[Aim of the task] In the data below, one line contains "поисковой выдаче Яндекса." and a later one contains "для [мобильных устройств](../operations/mobile.md).". Print both, with every line between them, exactly and alone.
+++ Records for this exercise
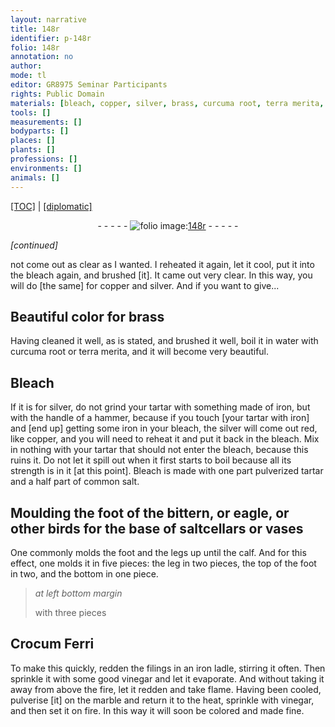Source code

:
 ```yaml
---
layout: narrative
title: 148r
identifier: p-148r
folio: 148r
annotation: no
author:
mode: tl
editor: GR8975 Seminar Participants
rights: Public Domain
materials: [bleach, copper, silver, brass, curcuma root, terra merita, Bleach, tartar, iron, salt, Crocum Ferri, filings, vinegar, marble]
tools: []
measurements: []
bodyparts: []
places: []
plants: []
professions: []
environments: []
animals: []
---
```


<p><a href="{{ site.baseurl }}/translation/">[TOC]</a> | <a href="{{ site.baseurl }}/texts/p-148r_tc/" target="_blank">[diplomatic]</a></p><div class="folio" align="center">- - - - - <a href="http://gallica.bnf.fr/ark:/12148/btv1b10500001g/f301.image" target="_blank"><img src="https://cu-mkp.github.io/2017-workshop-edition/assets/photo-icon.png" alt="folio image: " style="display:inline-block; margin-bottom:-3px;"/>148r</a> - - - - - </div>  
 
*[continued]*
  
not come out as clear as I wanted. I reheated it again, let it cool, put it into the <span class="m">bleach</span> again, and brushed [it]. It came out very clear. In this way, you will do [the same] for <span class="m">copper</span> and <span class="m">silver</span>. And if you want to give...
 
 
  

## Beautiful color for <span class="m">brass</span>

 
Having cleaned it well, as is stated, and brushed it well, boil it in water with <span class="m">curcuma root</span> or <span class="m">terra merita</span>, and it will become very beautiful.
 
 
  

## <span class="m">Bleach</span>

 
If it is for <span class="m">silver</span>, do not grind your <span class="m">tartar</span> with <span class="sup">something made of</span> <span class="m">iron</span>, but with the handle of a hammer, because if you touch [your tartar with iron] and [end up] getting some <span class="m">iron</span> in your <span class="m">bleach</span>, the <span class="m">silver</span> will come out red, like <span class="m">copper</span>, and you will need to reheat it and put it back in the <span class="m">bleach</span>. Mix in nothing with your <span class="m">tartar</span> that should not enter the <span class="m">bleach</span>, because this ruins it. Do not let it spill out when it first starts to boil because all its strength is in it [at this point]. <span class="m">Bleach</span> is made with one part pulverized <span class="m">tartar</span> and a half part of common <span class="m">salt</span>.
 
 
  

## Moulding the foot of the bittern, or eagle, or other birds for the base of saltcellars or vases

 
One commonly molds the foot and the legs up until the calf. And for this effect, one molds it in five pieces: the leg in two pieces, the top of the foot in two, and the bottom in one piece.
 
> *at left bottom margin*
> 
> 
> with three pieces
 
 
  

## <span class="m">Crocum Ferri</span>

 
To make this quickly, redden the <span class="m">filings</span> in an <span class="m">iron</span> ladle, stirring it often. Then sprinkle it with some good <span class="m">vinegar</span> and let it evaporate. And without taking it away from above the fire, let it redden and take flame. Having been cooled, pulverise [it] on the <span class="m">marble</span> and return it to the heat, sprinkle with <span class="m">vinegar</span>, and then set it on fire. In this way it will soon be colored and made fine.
++++++
+++ Records for this exercise
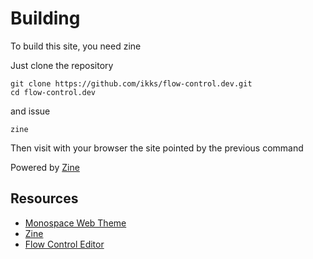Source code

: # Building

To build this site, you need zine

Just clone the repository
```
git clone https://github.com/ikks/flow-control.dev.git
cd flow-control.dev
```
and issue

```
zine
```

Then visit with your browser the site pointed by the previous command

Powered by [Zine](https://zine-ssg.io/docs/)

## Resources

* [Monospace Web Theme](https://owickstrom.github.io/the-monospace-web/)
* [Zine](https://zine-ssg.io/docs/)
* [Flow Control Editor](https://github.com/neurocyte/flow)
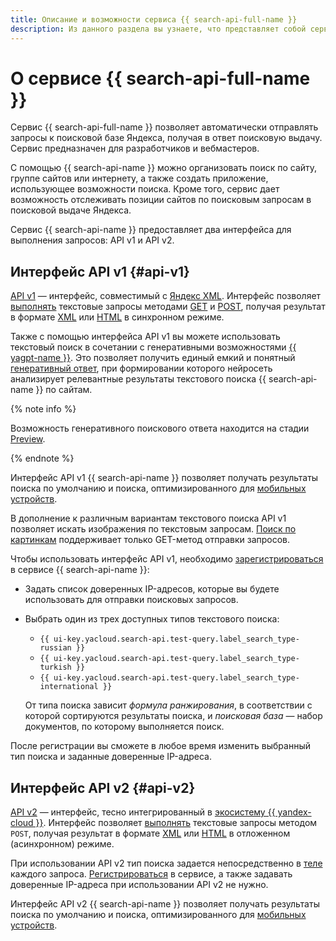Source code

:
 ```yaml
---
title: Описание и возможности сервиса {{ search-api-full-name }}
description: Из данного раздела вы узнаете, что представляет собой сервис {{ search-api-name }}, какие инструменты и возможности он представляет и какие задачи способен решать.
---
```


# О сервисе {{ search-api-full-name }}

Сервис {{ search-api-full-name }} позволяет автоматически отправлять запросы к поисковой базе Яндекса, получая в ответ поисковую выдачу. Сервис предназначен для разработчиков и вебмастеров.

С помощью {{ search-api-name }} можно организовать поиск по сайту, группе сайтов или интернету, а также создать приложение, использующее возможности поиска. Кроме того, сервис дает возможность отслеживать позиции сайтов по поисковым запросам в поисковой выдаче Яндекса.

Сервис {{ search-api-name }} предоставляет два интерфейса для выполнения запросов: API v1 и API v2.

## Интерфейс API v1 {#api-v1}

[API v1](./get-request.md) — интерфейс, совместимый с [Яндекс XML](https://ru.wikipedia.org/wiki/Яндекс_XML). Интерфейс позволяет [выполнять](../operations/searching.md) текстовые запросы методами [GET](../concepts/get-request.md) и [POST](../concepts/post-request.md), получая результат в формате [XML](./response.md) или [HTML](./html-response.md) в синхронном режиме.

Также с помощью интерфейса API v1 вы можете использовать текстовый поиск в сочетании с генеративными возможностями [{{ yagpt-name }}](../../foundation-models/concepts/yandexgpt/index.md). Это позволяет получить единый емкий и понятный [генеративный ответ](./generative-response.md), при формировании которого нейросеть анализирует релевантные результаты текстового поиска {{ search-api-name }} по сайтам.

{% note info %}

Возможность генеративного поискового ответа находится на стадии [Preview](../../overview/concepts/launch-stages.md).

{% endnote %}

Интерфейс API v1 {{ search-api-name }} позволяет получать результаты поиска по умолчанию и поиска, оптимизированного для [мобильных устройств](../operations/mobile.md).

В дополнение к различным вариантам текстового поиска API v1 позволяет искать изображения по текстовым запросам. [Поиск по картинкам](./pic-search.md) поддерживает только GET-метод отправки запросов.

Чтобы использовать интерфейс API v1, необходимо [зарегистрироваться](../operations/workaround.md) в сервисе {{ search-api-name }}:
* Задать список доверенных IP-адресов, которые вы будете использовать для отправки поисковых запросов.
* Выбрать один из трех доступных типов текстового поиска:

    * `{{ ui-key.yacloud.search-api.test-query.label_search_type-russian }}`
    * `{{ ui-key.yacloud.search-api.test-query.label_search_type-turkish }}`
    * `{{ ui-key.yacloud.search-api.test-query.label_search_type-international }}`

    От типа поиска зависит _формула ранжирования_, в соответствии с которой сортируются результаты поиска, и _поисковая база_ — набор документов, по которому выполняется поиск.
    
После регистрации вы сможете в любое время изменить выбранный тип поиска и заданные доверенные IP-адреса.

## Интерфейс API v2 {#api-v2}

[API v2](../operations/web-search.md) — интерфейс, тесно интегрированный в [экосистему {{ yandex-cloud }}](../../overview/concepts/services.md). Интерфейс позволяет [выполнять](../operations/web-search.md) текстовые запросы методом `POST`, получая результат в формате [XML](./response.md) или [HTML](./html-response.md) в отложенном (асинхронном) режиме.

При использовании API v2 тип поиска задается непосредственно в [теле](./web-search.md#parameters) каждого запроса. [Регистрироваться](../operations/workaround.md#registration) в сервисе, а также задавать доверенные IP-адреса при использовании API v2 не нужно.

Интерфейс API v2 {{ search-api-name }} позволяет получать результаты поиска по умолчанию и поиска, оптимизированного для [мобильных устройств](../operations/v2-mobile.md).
++++++
[Response for this exercise]
С помощью {{ search-api-name }} можно организовать поиск по сайту, группе сайтов или интернету, а также создать приложение, использующее возможности поиска. Кроме того, сервис дает возможность отслеживать позиции сайтов по поисковым запросам в поисковой выдаче Яндекса.

Сервис {{ search-api-name }} предоставляет два интерфейса для выполнения запросов: API v1 и API v2.

## Интерфейс API v1 {#api-v1}

[API v1](./get-request.md) — интерфейс, совместимый с [Яндекс XML](https://ru.wikipedia.org/wiki/Яндекс_XML). Интерфейс позволяет [выполнять](../operations/searching.md) текстовые запросы методами [GET](../concepts/get-request.md) и [POST](../concepts/post-request.md), получая результат в формате [XML](./response.md) или [HTML](./html-response.md) в синхронном режиме.

Также с помощью интерфейса API v1 вы можете использовать текстовый поиск в сочетании с генеративными возможностями [{{ yagpt-name }}](../../foundation-models/concepts/yandexgpt/index.md). Это позволяет получить единый емкий и понятный [генеративный ответ](./generative-response.md), при формировании которого нейросеть анализирует релевантные результаты текстового поиска {{ search-api-name }} по сайтам.

{% note info %}

Возможность генеративного поискового ответа находится на стадии [Preview](../../overview/concepts/launch-stages.md).

{% endnote %}

Интерфейс API v1 {{ search-api-name }} позволяет получать результаты поиска по умолчанию и поиска, оптимизированного для [мобильных устройств](../operations/mobile.md).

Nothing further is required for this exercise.